For elders, deacons, and church members to neglect or ill-treat widows expresses an attitude that is not only the total opposite of the conduct of God the Father and of the Lord Jesus Christ, but it invites the chastening hand of God and calls into question the integrity of the church and her identity as the people of God, (pp. 30-31).

Pastor Walker gives examples of how Elijah, Elisha, Boaz, and Jesus cared for widows. He explained how God continuously stated his promise of protection in the law and how James called caring for widows a “pure and undefiled religion.”  And in doing so, wrote these words that ought to be taken to heart:

We have seen that the Scriptures require God’s people to show mercy and meet the widows’ needs. A widow, therefore, has a God given right to expect the church to visit her in her troubles, to reliever her, as well as to comfort her. No widow should ever be in a position in which she is neglected and her needs ignored, (p. 74).

I was surprised to see as much as Walker found about the care for widows in Scripture.  I knew it was there, but apparently I was not picking up on how often widows are mentioned. As much as I found the first portion eye-opening and convicting, I found the second portion, practical and doable.  Brian Croft wrote the second portion which showed that as pastors we are not alone in caring for the widows, but we must take the lead.

There are chapters about how to minister to widows through the word, through gifts, through time, and how to train and encourage others to do so as well.  As I said, this book is extremely practical. To give an example, Pastor Croft even explains how long one should make there visit, dealing with the three most common places to visit those who have lost their husbands: hospitals, home, and nursing homes.  I’ve always sought to keep someone from serving while visiting, but Croft pointed out that while we must never make a widow feel she must serve us, if she offers, allow her.”When you go to a widow’s home, the thing that might bring them the most joy is not having someone in her home to visit, but having someone to serve,” (p. 99). I had never thought of that before.  His advice on anniversaries (wedding and death) in chapter 19 was spot on as well.

I underlined quite a bit in this book, and I hope to be able to more faithfully care for the widows in our church because of this book.  While reading, I would often send my mom a quote through text or picture. She has been a widow for 20 years now, and wanted to get her opinion on what the authors were saying.  Her last comment back to me summarizes her thoughts well: “I hope this message gets across.”

At 156 pages (not including end notes), this book was a quick and easy read.  While specifically written for pastors, this book could and should be read by everyone that knows a widow; it can be downloaded in Kindle edition for about $10.  I offered it to my 15 year old son to read, as he has “adopted” an elderly widow across the street from us.
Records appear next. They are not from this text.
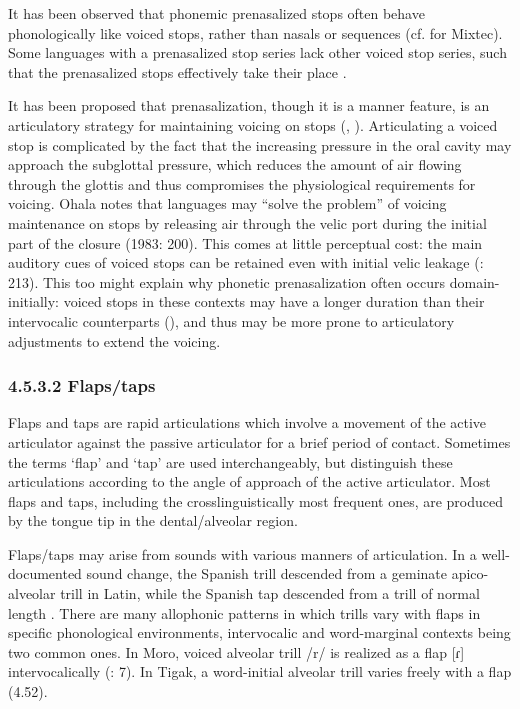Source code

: \citep[54]{Epps2008}

\z


  It has been observed that phonemic prenasalized stops often behave phonologically like voiced stops, rather than nasals or sequences (cf. \citealt{IversonSalmons1996} for Mixtec). Some languages with a prenasalized stop series lack other voiced stop series, such that the prenasalized stops effectively take their place \citep[67-8]{Maddieson1984}.



  It has been proposed that prenasalization, though it is a manner feature, is an articulatory strategy for maintaining voicing on stops (\citealt{Ohala1983}, \citealt{HentonEtAl1992}). Articulating a voiced stop is complicated by the fact that the increasing pressure in the oral cavity may approach the subglottal pressure, which reduces the amount of air flowing through the glottis and thus compromises the physiological requirements for voicing. Ohala notes that languages may “solve the problem” of voicing maintenance on stops by releasing air through the velic port during the initial part of the closure (1983: 200). This comes at little perceptual cost: the main auditory cues of voiced stops can be retained even with initial velic leakage (\citealt{OhalaOhala1991}: 213). This too might explain why phonetic prenasalization often occurs domain-initially: voiced stops in these contexts may have a longer duration than their intervocalic counterparts (\citealt{FlegeBrown1982}), and thus may be more prone to articulatory adjustments to extend the voicing.


\subsubsection{\textbf{4.5.3.2} \textbf{Flaps/taps} }

  Flaps and taps are rapid articulations which involve a movement of the active articulator against the passive articulator for a brief period of contact. Sometimes the terms ‘flap’ and ‘tap’ are used interchangeably, but \citet{LadefogedMaddieson1996} distinguish these articulations according to the angle of approach of the active articulator. Most flaps and taps, including the crosslinguistically most frequent ones, are produced by the tongue tip in the dental/alveolar region.



  Flaps/taps may arise from sounds with various manners of articulation. In a well-documented sound change, the Spanish trill descended from a geminate apico-alveolar trill in Latin, while the Spanish tap descended from a trill of normal length \citep[17-18]{Hualde2004}. There are many allophonic patterns in which trills vary with flaps in specific phonological environments, intervocalic and word-marginal contexts being two common ones. In Moro, voiced alveolar trill /r/ is realized as a flap [ɾ] intervocalically (\citealt{BlackBlack1971}: 7). In Tigak, a word-initial alveolar trill varies freely with a flap (4.52).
He visits her once a week.  He is way ahead of the game than most of us in the church. I give this book four out of five stars. It is possible that this book could have gotten all five stars if I had not read Croft’s book: The Pastor’s Ministry (book review here) that contained a chapter on ministering to widows, largely based on this book. Thus, I was somewhat familiar with some of what was written. That being said, The Pastor’s Ministry gave me the desire to read this one as soon as I finished it and it was definitely worth it.